Sicher möchten wir glauben, dass wir alle in der Lage sind, objektiv zu sein Entscheidungen in unserem Leben und sind verantwortlich für unsere eigenen Handlungen. Aber es ist kein Geheimnis, dass manche Menschen eher dazu neigen, sich in Suchtverhalten zu verfangen als andere, was es schwieriger macht, Heißhunger zu bekämpfen und klare Entscheidungen zu treffen. Wissenschaftler des Oregon Research Institute wollten herausfinden, ob es tatsächlich neurobiologische Unterschiede zwischen Menschen gibt, die sich der Versuchung widersetzen, und Menschen, die erliegen, und ob diese Unterschiede genau vorhersagen können, ob und wie jemand übergewichtig ist. Diese Forschung ist die erste ihrer Art, die in einer kontrollierten Studie am Menschen eine direkte neurologische Ursache für Nahrungs- und Drogensucht sucht.

Gehirnaktivität und der Beginn der Sucht

Eric Stice, Ph.D., und sein Team konzentrierte sich auf das Striatum, das Belohnungszentrum des Gehirns. Sie begannen, die neurologische Aktivität, die in dieser Region des Gehirns bei 162 Jugendlichen auftrat, zu beobachten, als sie mit lohnenden Stimuli - entweder Geld- oder Schokoladen-Milchshakes - mittels Magnetresonanztomographie (fMRT) konfrontiert wurden. Die Körperfettanteile und die Substanzgebrauchsgewohnheiten wurden ebenfalls bei den Probanden gemessen, und diese Messungen wurden dann ein Jahr später erneut durchgeführt, um zu sehen, ob irgendwelche signifikanten Veränderungen kausal mit der beobachteten fMRT-Gehirnaktivität in Verbindung gebracht werden konnten.

Wenn die fMRTs zuerst waren durchgeführt, stellten die Forscher fest, dass einige Probanden viel größere Mengen an Aktivität im Belohnungszentrum des Gehirns zeigten, wenn sie mit dem Geld und dem Essen konfrontiert wurden. Sie stellten außerdem fest, dass diese Probanden ein Jahr später viel häufiger zu regelmäßigen Drogenkonsumenten geworden waren. Eine größere Aktivität im Belohnungszentrum des Gehirns schien ein höheres Maß an Verlangen von Menschen vorherzusagen, was sie anfälliger für Substanzen macht, die versprechen, diese Heißhungerattacken zu erfüllen.

Obwohl die Wissenschaftler auch eine Verbindung zwischen Gehirnreaktionen auf Nahrung herstellen wollten und zukünftige Fettleibigkeit, fanden die Ergebnisse der Studie keine solche Verbindung. Sie schlugen vor, dass mehr Forschung auf diesem Gebiet durchgeführt wird.

Andere Verbindungen zwischen Gehirnaktivität und Sucht

Interessanterweise zeigte diese Studie, dass Überaktivität im Gehirn den zukünftigen Substanzgebrauch bei einer ehemals abstinenten Person genau vorhersagt enthüllte unter -Aktivität in den Gehirnen von Menschen, die bereits milde Substanzbenutzer waren.

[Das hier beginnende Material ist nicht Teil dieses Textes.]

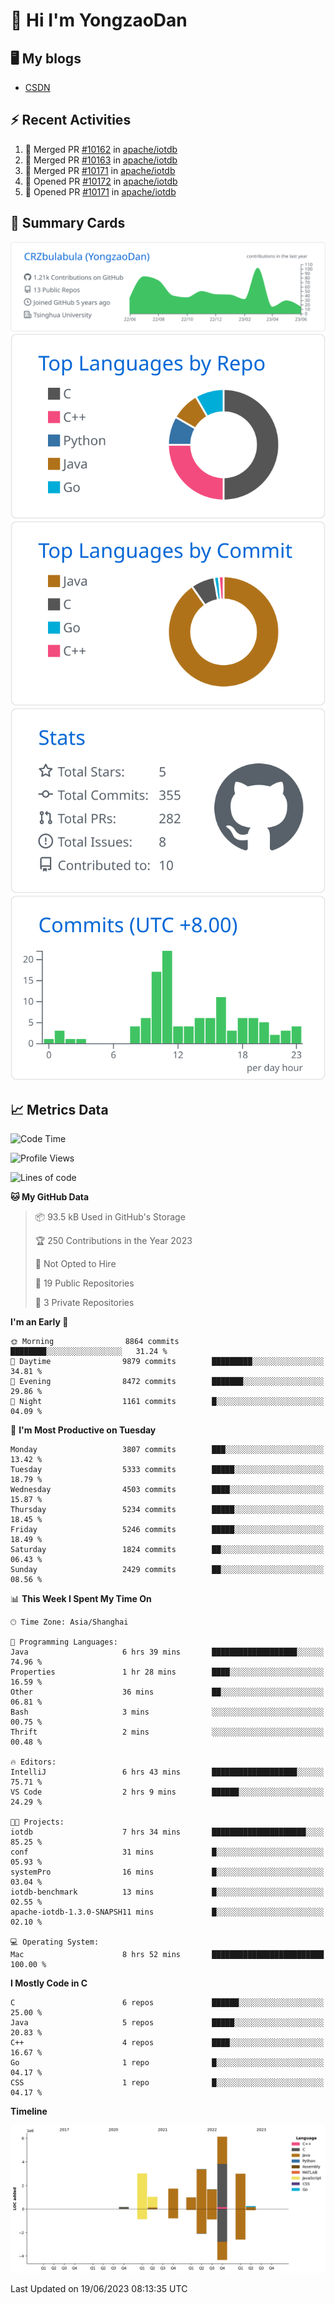 # 👋 Hi I'm YongzaoDan

## 🖥 My blogs
  + [CSDN](https://blog.csdn.net/CRZbulabula?type=blog)

## ⚡ Recent Activities
<!--START_SECTION:activity-->
1. 🎉 Merged PR [#10162](https://github.com/apache/iotdb/pull/10162) in [apache/iotdb](https://github.com/apache/iotdb)
2. 🎉 Merged PR [#10163](https://github.com/apache/iotdb/pull/10163) in [apache/iotdb](https://github.com/apache/iotdb)
3. 🎉 Merged PR [#10171](https://github.com/apache/iotdb/pull/10171) in [apache/iotdb](https://github.com/apache/iotdb)
4. 💪 Opened PR [#10172](https://github.com/apache/iotdb/pull/10172) in [apache/iotdb](https://github.com/apache/iotdb)
5. 💪 Opened PR [#10171](https://github.com/apache/iotdb/pull/10171) in [apache/iotdb](https://github.com/apache/iotdb)
<!--END_SECTION:activity-->

## 🎑 Summary Cards

[![](https://raw.githubusercontent.com/CRZbulabula/CRZbulabula/main/profile-summary-card-output/github/0-profile-details.svg)](https://github.com/vn7n24fzkq/github-profile-summary-cards)
[![](https://raw.githubusercontent.com/CRZbulabula/CRZbulabula/main/profile-summary-card-output/github/1-repos-per-language.svg)](https://github.com/vn7n24fzkq/github-profile-summary-cards) [![](https://raw.githubusercontent.com/CRZbulabula/CRZbulabula/main/profile-summary-card-output/github/2-most-commit-language.svg)](https://github.com/vn7n24fzkq/github-profile-summary-cards)
[![](https://raw.githubusercontent.com/CRZbulabula/CRZbulabula/main/profile-summary-card-output/github/3-stats.svg)](https://github.com/vn7n24fzkq/github-profile-summary-cards) [![](https://raw.githubusercontent.com/CRZbulabula/CRZbulabula/main/profile-summary-card-output/github/4-productive-time.svg)](https://github.com/vn7n24fzkq/github-profile-summary-cards)

## 📈 Metrics Data

<!--START_SECTION:waka-->
![Code Time](http://img.shields.io/badge/Code%20Time-196%20hrs%2041%20mins-blue)

![Profile Views](http://img.shields.io/badge/Profile%20Views-0-blue)

![Lines of code](https://img.shields.io/badge/From%20Hello%20World%20I%27ve%20Written-21.3%20million%20lines%20of%20code-blue)

**🐱 My GitHub Data** 

> 📦 93.5 kB Used in GitHub's Storage 
 > 
> 🏆 250 Contributions in the Year 2023
 > 
> 🚫 Not Opted to Hire
 > 
> 📜 19 Public Repositories 
 > 
> 🔑 3 Private Repositories 
 > 
**I'm an Early 🐤** 

```text
🌞 Morning                8864 commits        ████████░░░░░░░░░░░░░░░░░   31.24 % 
🌆 Daytime                9879 commits        █████████░░░░░░░░░░░░░░░░   34.81 % 
🌃 Evening                8472 commits        ███████░░░░░░░░░░░░░░░░░░   29.86 % 
🌙 Night                  1161 commits        █░░░░░░░░░░░░░░░░░░░░░░░░   04.09 % 
```
📅 **I'm Most Productive on Tuesday** 

```text
Monday                   3807 commits        ███░░░░░░░░░░░░░░░░░░░░░░   13.42 % 
Tuesday                  5333 commits        █████░░░░░░░░░░░░░░░░░░░░   18.79 % 
Wednesday                4503 commits        ████░░░░░░░░░░░░░░░░░░░░░   15.87 % 
Thursday                 5234 commits        █████░░░░░░░░░░░░░░░░░░░░   18.45 % 
Friday                   5246 commits        █████░░░░░░░░░░░░░░░░░░░░   18.49 % 
Saturday                 1824 commits        ██░░░░░░░░░░░░░░░░░░░░░░░   06.43 % 
Sunday                   2429 commits        ██░░░░░░░░░░░░░░░░░░░░░░░   08.56 % 
```


📊 **This Week I Spent My Time On** 

```text
🕑︎ Time Zone: Asia/Shanghai

💬 Programming Languages: 
Java                     6 hrs 39 mins       ███████████████████░░░░░░   74.96 % 
Properties               1 hr 28 mins        ████░░░░░░░░░░░░░░░░░░░░░   16.59 % 
Other                    36 mins             ██░░░░░░░░░░░░░░░░░░░░░░░   06.81 % 
Bash                     3 mins              ░░░░░░░░░░░░░░░░░░░░░░░░░   00.75 % 
Thrift                   2 mins              ░░░░░░░░░░░░░░░░░░░░░░░░░   00.48 % 

🔥 Editors: 
IntelliJ                 6 hrs 43 mins       ███████████████████░░░░░░   75.71 % 
VS Code                  2 hrs 9 mins        ██████░░░░░░░░░░░░░░░░░░░   24.29 % 

🐱‍💻 Projects: 
iotdb                    7 hrs 34 mins       █████████████████████░░░░   85.25 % 
conf                     31 mins             █░░░░░░░░░░░░░░░░░░░░░░░░   05.93 % 
systemPro                16 mins             █░░░░░░░░░░░░░░░░░░░░░░░░   03.04 % 
iotdb-benchmark          13 mins             █░░░░░░░░░░░░░░░░░░░░░░░░   02.55 % 
apache-iotdb-1.3.0-SNAPSH11 mins             █░░░░░░░░░░░░░░░░░░░░░░░░   02.10 % 

💻 Operating System: 
Mac                      8 hrs 52 mins       █████████████████████████   100.00 % 
```

**I Mostly Code in C** 

```text
C                        6 repos             ██████░░░░░░░░░░░░░░░░░░░   25.00 % 
Java                     5 repos             █████░░░░░░░░░░░░░░░░░░░░   20.83 % 
C++                      4 repos             ████░░░░░░░░░░░░░░░░░░░░░   16.67 % 
Go                       1 repo              █░░░░░░░░░░░░░░░░░░░░░░░░   04.17 % 
CSS                      1 repo              █░░░░░░░░░░░░░░░░░░░░░░░░   04.17 % 
```



**Timeline**

![Lines of Code chart](https://raw.githubusercontent.com/CRZbulabula/CRZbulabula/main/assets/bar_graph.png)


 Last Updated on 19/06/2023 08:13:35 UTC
<!--END_SECTION:waka-->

Menschen, die bereits begonnen hatten, regelmäßig Drogen zu nehmen, zeigten in ihren Belohnungszentren eine geringere Ansprechbarkeit des Gehirns, wenn sie mit Geld versorgt wurden.

Dieser Befund scheint im Einklang mit den eskalierenden Zyklen von Sucht und Drogenmissbrauch zu fallen. Wenn der Substanzkonsum einer Person anhält und sich intensiviert, reagiert das Belohnungszentrum des Gehirns immer weniger auf andere Reize, die einst lustvoll waren, wie persönliche Beziehungen, Leistungen, Hobbys, Arbeit usw. Da die Reaktionen des Gehirns auf andere Stimuli abschwächen, die einzige Die Form der "Belohnung", die das Gehirn sucht, stammt von der Droge und führt dazu, dass die Sucht außer Kontrolle gerät und die Person immer isolierter wird.

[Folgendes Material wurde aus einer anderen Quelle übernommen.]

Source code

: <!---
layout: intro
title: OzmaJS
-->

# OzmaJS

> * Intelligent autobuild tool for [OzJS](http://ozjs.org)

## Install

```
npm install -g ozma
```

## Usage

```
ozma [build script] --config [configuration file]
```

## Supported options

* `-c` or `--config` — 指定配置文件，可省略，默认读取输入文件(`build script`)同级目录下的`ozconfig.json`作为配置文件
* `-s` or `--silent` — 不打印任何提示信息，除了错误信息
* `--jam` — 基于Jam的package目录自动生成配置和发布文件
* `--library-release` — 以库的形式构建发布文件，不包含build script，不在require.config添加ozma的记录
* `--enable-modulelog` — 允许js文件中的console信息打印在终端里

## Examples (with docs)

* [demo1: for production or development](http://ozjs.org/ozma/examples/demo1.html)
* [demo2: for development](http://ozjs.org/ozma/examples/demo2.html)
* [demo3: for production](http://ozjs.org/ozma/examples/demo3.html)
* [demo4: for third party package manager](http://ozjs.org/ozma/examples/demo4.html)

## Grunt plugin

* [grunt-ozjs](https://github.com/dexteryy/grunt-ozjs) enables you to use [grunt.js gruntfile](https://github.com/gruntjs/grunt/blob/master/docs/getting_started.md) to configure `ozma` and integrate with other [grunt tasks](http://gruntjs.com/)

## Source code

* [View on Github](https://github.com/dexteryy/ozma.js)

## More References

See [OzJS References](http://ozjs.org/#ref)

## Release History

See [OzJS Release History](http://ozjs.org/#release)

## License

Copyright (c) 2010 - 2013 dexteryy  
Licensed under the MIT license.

Warum haben manche Menschen überaktive Gehirne?

Wissenschaftler sagen das Es wurde nicht genug geforscht, um genau zu bestimmen, warum manche Menschen ein überaktives Gehirn haben, während andere dies nicht tun. Andere Studien haben darauf hingewiesen, dass niedrigere Konzentrationen einer natürlich vorkommenden Aminosäure, Tryptophan, zu überaktiven Hirnstromkreisen und Depressionen führen können. Forscher fragen sich, ob chemische Ungleichgewichte mit überaktivem Gehirn und Sucht in Verbindung gebracht werden können, aber es sind noch viel mehr Untersuchungen notwendig.